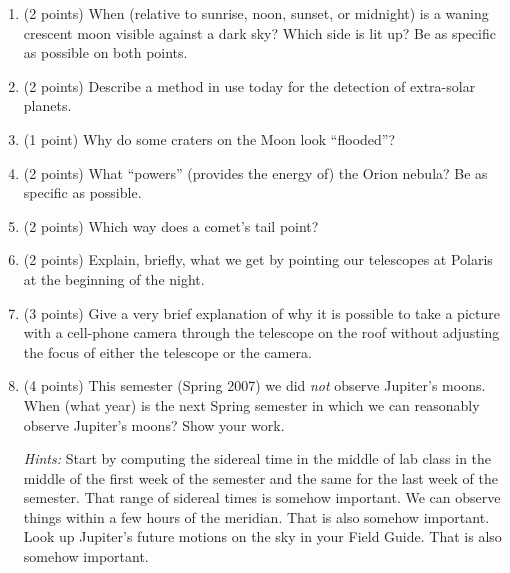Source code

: \documentclass[12pt]{article}
\begin{document}
\begin{enumerate}
\vspace{1in}

\item (2 points)
When (relative to sunrise, noon, sunset, or midnight) is a waning
crescent moon visible against a dark sky?  Which side is lit up?  Be
as specific as possible on both points.

\vspace{0.5in}

\item (2 points)
Describe a method in use today for the detection of extra-solar
planets.

\vspace{1in}

\item (1 point)
Why do some craters on the Moon look ``flooded''?

\vspace{1in}

\item (2 points)
What ``powers'' (provides the energy of) the Orion nebula?  Be as
specific as possible.

\vspace{1in}

\item (2 points)
Which way does a comet's tail point?

\vspace{1in}

\item (2 points)
Explain, briefly, what we get by pointing our telescopes at Polaris at
the beginning of the night.

\vspace{1in}

\item (3 points)
Give a very brief explanation of why it is possible to take a picture
with a cell-phone camera through the telescope on the roof without
adjusting the focus of either the telescope or the camera.

\vspace{1in}

\clearpage
\item (4 points)
This semester (Spring 2007) we did \emph{not} observe Jupiter's moons.
When (what year) is the next Spring semester in which we can
reasonably observe Jupiter's moons?  Show your work.

\emph{Hints:} Start by computing the sidereal time in the middle of
lab class in the middle of the first week of the semester and the same
for the last week of the semester.  That range of sidereal times is
somehow important.  We can observe things within a few hours of the
meridian.  That is also somehow important.  Look up Jupiter's future
motions on the sky in your Field Guide.  That is also somehow
important.

\vspace{2in}

\end{enumerate}
\end{document}
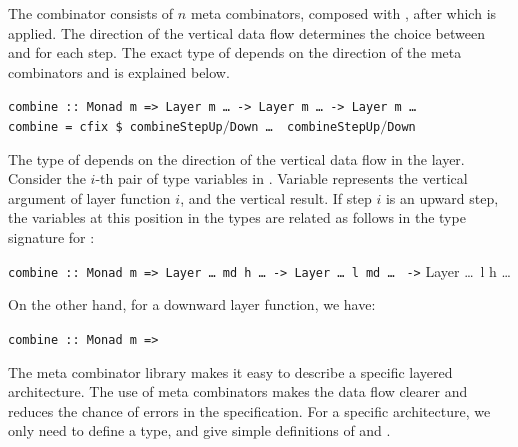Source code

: \documentclass{llncs}
\begin{document}
The  combinator consists of $n$  meta combinators, composed with , after which  is applied. The direction of the vertical data flow determines the choice between  and  for each step.  The exact type of  depends on the direction of the meta combinators and is explained below. 

\begin{small}
\begin{tabbing}
{\tt combine}\verb| :: |\={\tt Monad m => Layer m \dots}\verb| -> |{\tt Layer m \dots}\verb| -> |{\tt Layer m \dots }\\
{\tt co}\={\tt mbine}\={\tt ~=  cfix \$ combineStepUp$/$Down \dots \ \ combineStepUp$/$Down}
\end{tabbing}%
\end{small}

The type of  depends on the direction of the vertical data flow in the layer. Consider the $i$-th pair of  type variables in . Variable  represents the vertical argument of layer function $i$, and  the vertical result. If step $i$ is an upward step, the variables at this position in the  types are related as follows in the type signature for :

\begin{small}
\begin{tabbing}
{\tt  combine :: }\={\tt Monad m => Layer \dots~md h \dots}\verb| -> |{\tt Layer \dots~l~md \dots} \verb| ->| Layer \dots~l h \dots
\end{tabbing}
\end{small}

On the other hand, for a downward layer function, we have:

\begin{small}
\begin{tabbing}
{\tt  combine :: }\={\tt Monad m =>}\\
\end{tabbing}
\end{small}

The meta combinator library makes it easy to describe a specific layered architecture. The use of meta combinators makes the data flow clearer and reduces the chance of errors in the specification. For a specific architecture, we only need to define a  type, and give simple definitions of  and .
\end{document}
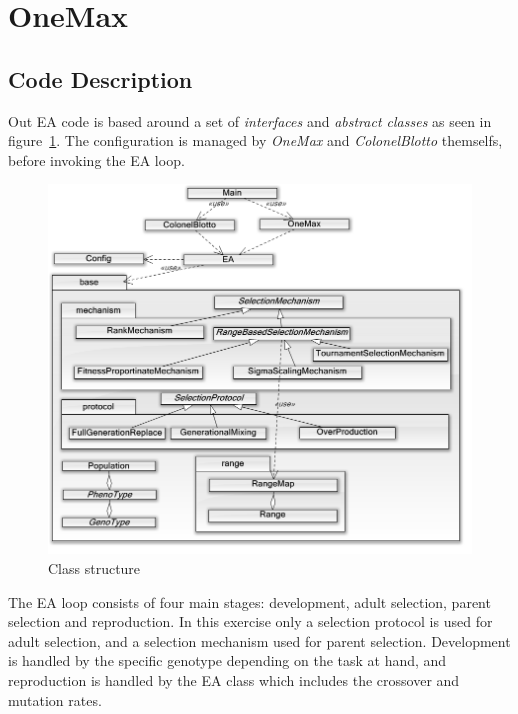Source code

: \section{OneMax}
\subsection{Code Description}
	Out EA code is based around a set of \textit{interfaces} and \textit{abstract classes} as seen in figure~\ref{fig:classes}.
	The configuration is managed by \textit{OneMax} and \textit{ColonelBlotto} themselfs, before invoking the EA loop.
	\begin{figure}[H]
		\includegraphics[width=\columnwidth]{images/ClassStructure.png}
		\caption{Class structure}
		\label{fig:classes}
	\end{figure}
	The EA loop consists of four main stages: development, adult selection, parent selection and reproduction. In this exercise only a selection protocol is used for adult selection, and a selection mechanism used for parent selection. Development is handled by the specific genotype depending on the task at hand, and reproduction is handled by the EA class which includes the crossover and mutation rates.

##############################

● Directions for this task
Lines above with "somehow" in them are the ones to copy.

● Task response
somehow important.  We can observe things within a few hours of the
meridian.  That is also somehow important.  Look up Jupiter's future
motions on the sky in your Field Guide.  That is also somehow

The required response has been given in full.